*HOW TO COMPLETE THIS TASK*: Return, without pictures, the lines from the start of the data through the one that contains "响应来自ML 模型的预测的HTTP 请求。".

(RECORDED DATA Opens)

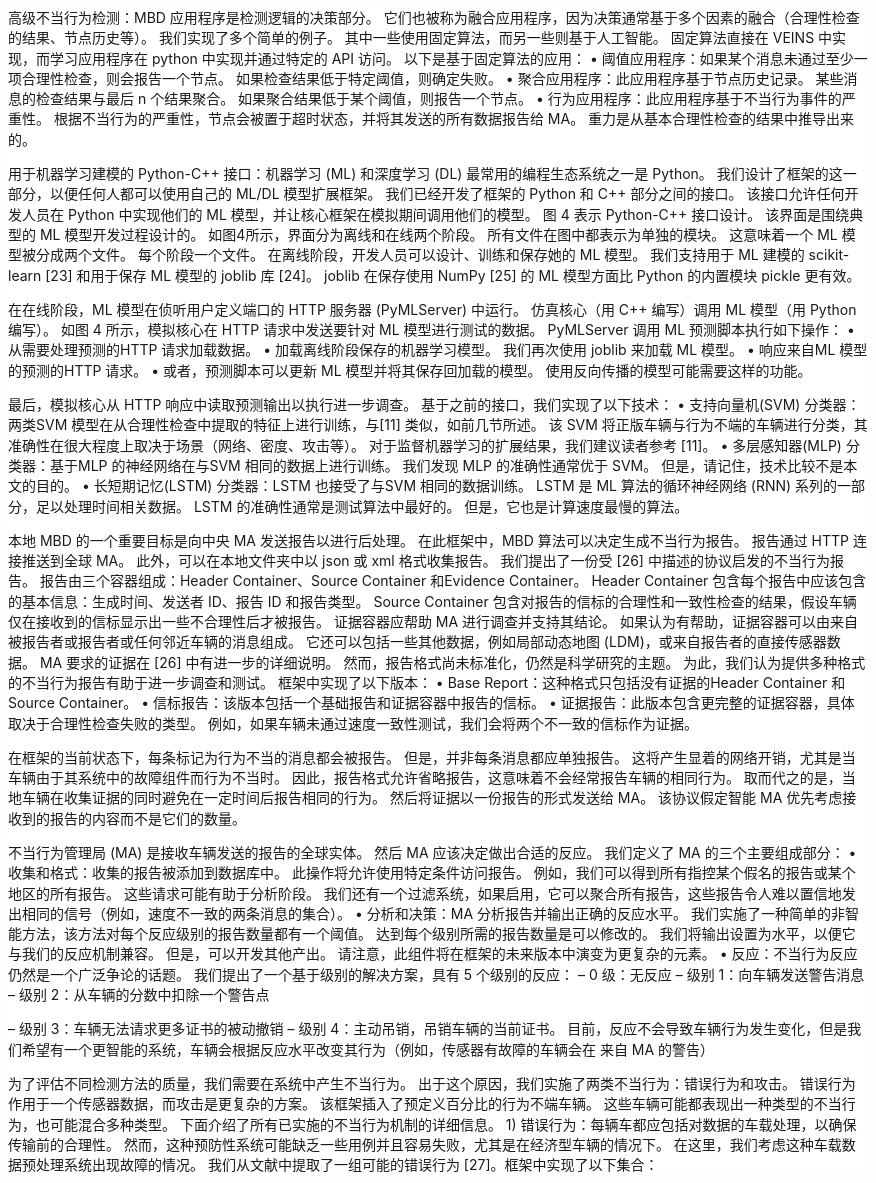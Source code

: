 高级不当行为检测：MBD 应用程序是检测逻辑的决策部分。 它们也被称为融合应用程序，因为决策通常基于多个因素的融合（合理性检查的结果、节点历史等）。 我们实现了多个简单的例子。 其中一些使用固定算法，而另一些则基于人工智能。 固定算法直接在 VEINS 中实现，而学习应用程序在 python 中实现并通过特定的 API 访问。 以下是基于固定算法的应用：
• 阈值应用程序：如果某个消息未通过至少一项合理性检查，则会报告一个节点。 如果检查结果低于特定阈值，则确定失败。
• 聚合应用程序：此应用程序基于节点历史记录。 某些消息的检查结果与最后 n 个结果聚合。 如果聚合结果低于某个阈值，则报告一个节点。
• 行为应用程序：此应用程序基于不当行为事件的严重性。 根据不当行为的严重性，节点会被置于超时状态，并将其发送的所有数据报告给 MA。 重力是从基本合理性检查的结果中推导出来的。

用于机器学习建模的 Python-C++ 接口：机器学习 (ML) 和深度学习 (DL) 最常用的编程生态系统之一是 Python。 我们设计了框架的这一部分，以便任何人都可以使用自己的 ML/DL 模型扩展框架。 我们已经开发了框架的 Python 和 C++ 部分之间的接口。 该接口允许任何开发人员在 Python 中实现他们的 ML 模型，并让核心框架在模拟期间调用他们的模型。 图 4 表示 Python-C++ 接口设计。 该界面是围绕典型的 ML 模型开发过程设计的。 如图4所示，界面分为离线和在线两个阶段。 所有文件在图中都表示为单独的模块。 这意味着一个 ML 模型被分成两个文件。 每个阶段一个文件。 在离线阶段，开发人员可以设计、训练和保存她的 ML 模型。 我们支持用于 ML 建模的 scikit-learn [23] 和用于保存 ML 模型的 joblib 库 [24]。 joblib 在保存使用 NumPy [25] 的 ML 模型方面比 Python 的内置模块 pickle 更有效。

在在线阶段，ML 模型在侦听用户定义端口的 HTTP 服务器 (PyMLServer) 中运行。 仿真核心（用 C++ 编写）调用 ML 模型（用 Python 编写）。 如图 4 所示，模拟核心在 HTTP 请求中发送要针对 ML 模型进行测试的数据。 PyMLServer 调用 ML 预测脚本执行如下操作：
• 从需要处理预测的HTTP 请求加载数据。
• 加载离线阶段保存的机器学习模型。 我们再次使用 joblib 来加载 ML 模型。
• 响应来自ML 模型的预测的HTTP 请求。
• 或者，预测脚本可以更新 ML 模型并将其保存回加载的模型。 使用反向传播的模型可能需要这样的功能。

最后，模拟核心从 HTTP 响应中读取预测输出以执行进一步调查。 基于之前的接口，我们实现了以下技术：
• 支持向量机(SVM) 分类器：两类SVM 模型在从合理性检查中提取的特征上进行训练，与[11] 类似，如前几节所述。 该 SVM 将正版车辆与行为不端的车辆进行分类，其准确性在很大程度上取决于场景（网络、密度、攻击等）。 对于监督机器学习的扩展结果，我们建议读者参考 [11]。
• 多层感知器(MLP) 分类器：基于MLP 的神经网络在与SVM 相同的数据上进行训练。 我们发现 MLP 的准确性通常优于 SVM。 但是，请记住，技术比较不是本文的目的。
• 长短期记忆(LSTM) 分类器：LSTM 也接受了与SVM 相同的数据训练。 LSTM 是 ML 算法的循环神经网络 (RNN) 系列的一部分，足以处理时间相关数据。 LSTM 的准确性通常是测试算法中最好的。 但是，它也是计算速度最慢的算法。

本地 MBD 的一个重要目标是向中央 MA 发送报告以进行后处理。 在此框架中，MBD 算法可以决定生成不当行为报告。 报告通过 HTTP 连接推送到全球 MA。 此外，可以在本地文件夹中以 json 或 xml 格式收集报告。 我们提出了一份受 [26] 中描述的协议启发的不当行为报告。 报告由三个容器组成：Header Container、Source Container 和Evidence Container。 Header Container 包含每个报告中应该包含的基本信息：生成时间、发送者 ID、报告 ID 和报告类型。 Source Container 包含对报告的信标的合理性和一致性检查的结果，假设车辆仅在接收到的信标显示出一些不合理性后才被报告。 证据容器应帮助 MA 进行调查并支持其结论。 如果认为有帮助，证据容器可以由来自被报告者或报告者或任何邻近车辆的消息组成。 它还可以包括一些其他数据，例如局部动态地图 (LDM)，或来自报告者的直接传感器数据。 MA 要求的证据在 [26] 中有进一步的详细说明。 然而，报告格式尚未标准化，仍然是科学研究的主题。 为此，我们认为提供多种格式的不当行为报告有助于进一步调查和测试。 框架中实现了以下版本：
• Base Report：这种格式只包括没有证据的Header Container 和Source Container。
• 信标报告：该版本包括一个基础报告和证据容器中报告的信标。
• 证据报告：此版本包含更完整的证据容器，具体取决于合理性检查失败的类型。 例如，如果车辆未通过速度一致性测试，我们会将两个不一致的信标作为证据。

在框架的当前状态下，每条标记为行为不当的消息都会被报告。 但是，并非每条消息都应单独报告。 这将产生显着的网络开销，尤其是当车辆由于其系统中的故障组件而行为不当时。 因此，报告格式允许省略报告，这意味着不会经常报告车辆的相同行为。 取而代之的是，当地车辆在收集证据的同时避免在一定时间后报告相同的行为。 然后将证据以一份报告的形式发送给 MA。 该协议假定智能 MA 优先考虑接收到的报告的内容而不是它们的数量。

不当行为管理局 (MA) 是接收车辆发送的报告的全球实体。 然后 MA 应该决定做出合适的反应。 我们定义了 MA 的三个主要组成部分：
• 收集和格式：收集的报告被添加到数据库中。 此操作将允许使用特定条件访问报告。 例如，我们可以得到所有指控某个假名的报告或某个地区的所有报告。 这些请求可能有助于分析阶段。 我们还有一个过滤系统，如果启用，它可以聚合所有报告，这些报告令人难以置信地发出相同的信号（例如，速度不一致的两条消息的集合）。
• 分析和决策：MA 分析报告并输出正确的反应水平。 我们实施了一种简单的非智能方法，该方法对每个反应级别的报告数量都有一个阈值。 达到每个级别所需的报告数量是可以修改的。 我们将输出设置为水平，以便它与我们的反应机制兼容。 但是，可以开发其他产出。 请注意，此组件将在框架的未来版本中演变为更复杂的元素。
• 反应：不当行为反应仍然是一个广泛争论的话题。 我们提出了一个基于级别的解决方案，具有 5 个级别的反应：
– 0 级：无反应
– 级别 1：向车辆发送警告消息
– 级别 2：从车辆的分数中扣除一个警告点

– 级别 3：车辆无法请求更多证书的被动撤销
– 级别 4：主动吊销，吊销车辆的当前证书。
目前，反应不会导致车辆行为发生变化，但是我们希望有一个更智能的系统，车辆会根据反应水平改变其行为（例如，传感器有故障的车辆会在 来自 MA 的警告）

为了评估不同检测方法的质量，我们需要在系统中产生不当行为。 出于这个原因，我们实施了两类不当行为：错误行为和攻击。 错误行为作用于一个传感器数据，而攻击是更复杂的方案。 该框架插入了预定义百分比的行为不端车辆。 这些车辆可能都表现出一种类型的不当行为，也可能混合多种类型。 下面介绍了所有已实施的不当行为机制的详细信息。 1) 错误行为：每辆车都应包括对数据的车载处理，以确保传输前的合理性。 然而，这种预防性系统可能缺乏一些用例并且容易失败，尤其是在经济型车辆的情况下。 在这里，我们考虑这种车载数据预处理系统出现故障的情况。 我们从文献中提取了一组可能的错误行为 [27]。框架中实现了以下集合：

(RECORDED DATA Closes)

*YOUR RESPONSE*:
Source code

: 高级不当行为检测：MBD 应用程序是检测逻辑的决策部分。 它们也被称为融合应用程序，因为决策通常基于多个因素的融合（合理性检查的结果、节点历史等）。 我们实现了多个简单的例子。 其中一些使用固定算法，而另一些则基于人工智能。 固定算法直接在 VEINS 中实现，而学习应用程序在 python 中实现并通过特定的 API 访问。 以下是基于固定算法的应用：
• 阈值应用程序：如果某个消息未通过至少一项合理性检查，则会报告一个节点。 如果检查结果低于特定阈值，则确定失败。
• 聚合应用程序：此应用程序基于节点历史记录。 某些消息的检查结果与最后 n 个结果聚合。 如果聚合结果低于某个阈值，则报告一个节点。
• 行为应用程序：此应用程序基于不当行为事件的严重性。 根据不当行为的严重性，节点会被置于超时状态，并将其发送的所有数据报告给 MA。 重力是从基本合理性检查的结果中推导出来的。

用于机器学习建模的 Python-C++ 接口：机器学习 (ML) 和深度学习 (DL) 最常用的编程生态系统之一是 Python。 我们设计了框架的这一部分，以便任何人都可以使用自己的 ML/DL 模型扩展框架。 我们已经开发了框架的 Python 和 C++ 部分之间的接口。 该接口允许任何开发人员在 Python 中实现他们的 ML 模型，并让核心框架在模拟期间调用他们的模型。 图 4 表示 Python-C++ 接口设计。 该界面是围绕典型的 ML 模型开发过程设计的。 如图4所示，界面分为离线和在线两个阶段。 所有文件在图中都表示为单独的模块。 这意味着一个 ML 模型被分成两个文件。 每个阶段一个文件。 在离线阶段，开发人员可以设计、训练和保存她的 ML 模型。 我们支持用于 ML 建模的 scikit-learn [23] 和用于保存 ML 模型的 joblib 库 [24]。 joblib 在保存使用 NumPy [25] 的 ML 模型方面比 Python 的内置模块 pickle 更有效。

在在线阶段，ML 模型在侦听用户定义端口的 HTTP 服务器 (PyMLServer) 中运行。 仿真核心（用 C++ 编写）调用 ML 模型（用 Python 编写）。 如图 4 所示，模拟核心在 HTTP 请求中发送要针对 ML 模型进行测试的数据。 PyMLServer 调用 ML 预测脚本执行如下操作：
• 从需要处理预测的HTTP 请求加载数据。
• 加载离线阶段保存的机器学习模型。 我们再次使用 joblib 来加载 ML 模型。
• 响应来自ML 模型的预测的HTTP 请求。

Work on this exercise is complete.